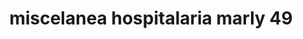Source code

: ---
title: "miscelanea hospitalaria marly 49"
url: /bogota-d-c/miscelanea-hospitalaria-marly-49/
shop: Drogerie
---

- **EXERCISE BRIEF**
Keep the pictures out of your copy, and repeat every entry above exactly.

- **RESPONSE TO THIS TASK**
Source code

: ---
title: "miscelanea hospitalaria marly 49"
url: /bogota-d-c/miscelanea-hospitalaria-marly-49/
shop: Drogerie
---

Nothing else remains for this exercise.